Before covering Roxio's offering in more detail, let's document the renowned documentary-maker's role in the panning trick.
I was watching PBS documentaries that used the trick of panning in and out of photographs to add action to still-life stuff back when the brilliant 50-year-old Burns was in grade school. But starting with a documentary on the Brooklyn Bridge in 1981, Burns did make the technique famous and stirred legions of us home moviemakers to dream of using the same trick to bring our own still photos to life.
I suspect that even Burns would find more panning power than he might ever want in Easy Creator 7.0. To make an animated movie of a photograph, you put the photo in a frame in the VideoWave moviemaking module of Easy Creator 7.0. You then set a time length and start ordering the pans.
You start by drawing a box where you want the pan to start and another box where you want it to end. Then you drag a slider to set the duration of the pan. It is possible to stretch out the process and perform repeated zoom-in and zoom-out shots on a single image. It is amazing how this trick dresses up a home movie.
Microsoft's version has preset zooms, and they aren't nearly as good as Roxio's software.
Let me add that you can also apply the zooming effect to movies to pan in and out of the scene as the action progresses. I suspect Burns would love this even if he didn't invent it.
Q. I have some document files in an IBM ThinkPad running Microsoft Windows 2000 Professional that I would like to transfer to my new iMac.
The laptop will be "going away" soon, and I'd like to get these files, which are mostly templates for letters and some lists of various things, into my iMac. Is there a way for me to get these documents into the iMac without having to retype each one? That would be very time-consuming.
A. Your wondering is over, but I'm going to be wondering for some time why you put quotes around "going away" in reference to that expensive laptop from Big Blue.
In its potent drive to win customers away from the Windows majority, Apple built just what you need into its consumer-level iMacs and iBook laptops. Specifically, Apple includes the superb MacLink software from DataViz as part of the AppleWorks software bundled with those machines. AppleWorks includes a word processor, spreadsheet, database and drawing program.

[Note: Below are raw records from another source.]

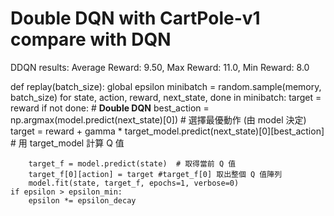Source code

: # Double DQN with CartPole-v1 compare with DQN

DDQN results: Average Reward: 9.50, Max Reward: 11.0, Min Reward: 8.0

def replay(batch_size):
    global epsilon
    minibatch = random.sample(memory, batch_size)
    for state, action, reward, next_state, done in minibatch:
        target = reward
        if not done:
            # **Double DQN**
            best_action = np.argmax(model.predict(next_state)[0]) # 選擇最優動作 (由 model 決定)
            target = reward + gamma * target_model.predict(next_state)[0][best_action]  # 用 target_model 計算 Q 值
        
        target_f = model.predict(state)  # 取得當前 Q 值
        target_f[0][action] = target #target_f[0] 取出整個 Q 值陣列
        model.fit(state, target_f, epochs=1, verbose=0)
    if epsilon > epsilon_min:
        epsilon *= epsilon_decay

With DataViz built in as a filtering device, AppleWorks not only will translate all those files you created in Windows, but also will open each and every one when you click on its icon, just as on that exiting ThinkPad.
Just save the ThinkPad files to a CD or put them on a thumb drive or other storage device and move them onto your new iMac. I'd suggest you create a folder for them in advance, and after you've filled it with word processing files, drag it to the Documents folder in the Mac OS X Finder.
I've sparred with Apple executives for years about the fairness of including AppleWorks in low-cost machines but not giving the same break to customers buying the more powerful and expensive Power Macs and PowerBooks. They insist that buyers of these machines are sophisticates who don't need such a simple program.
Instead of AppleWorks, the more powerful Macs come with a trial version of Microsoft Office X, written specially for Macs. The sample expires in a month or so, and it costs $399 to continue using it.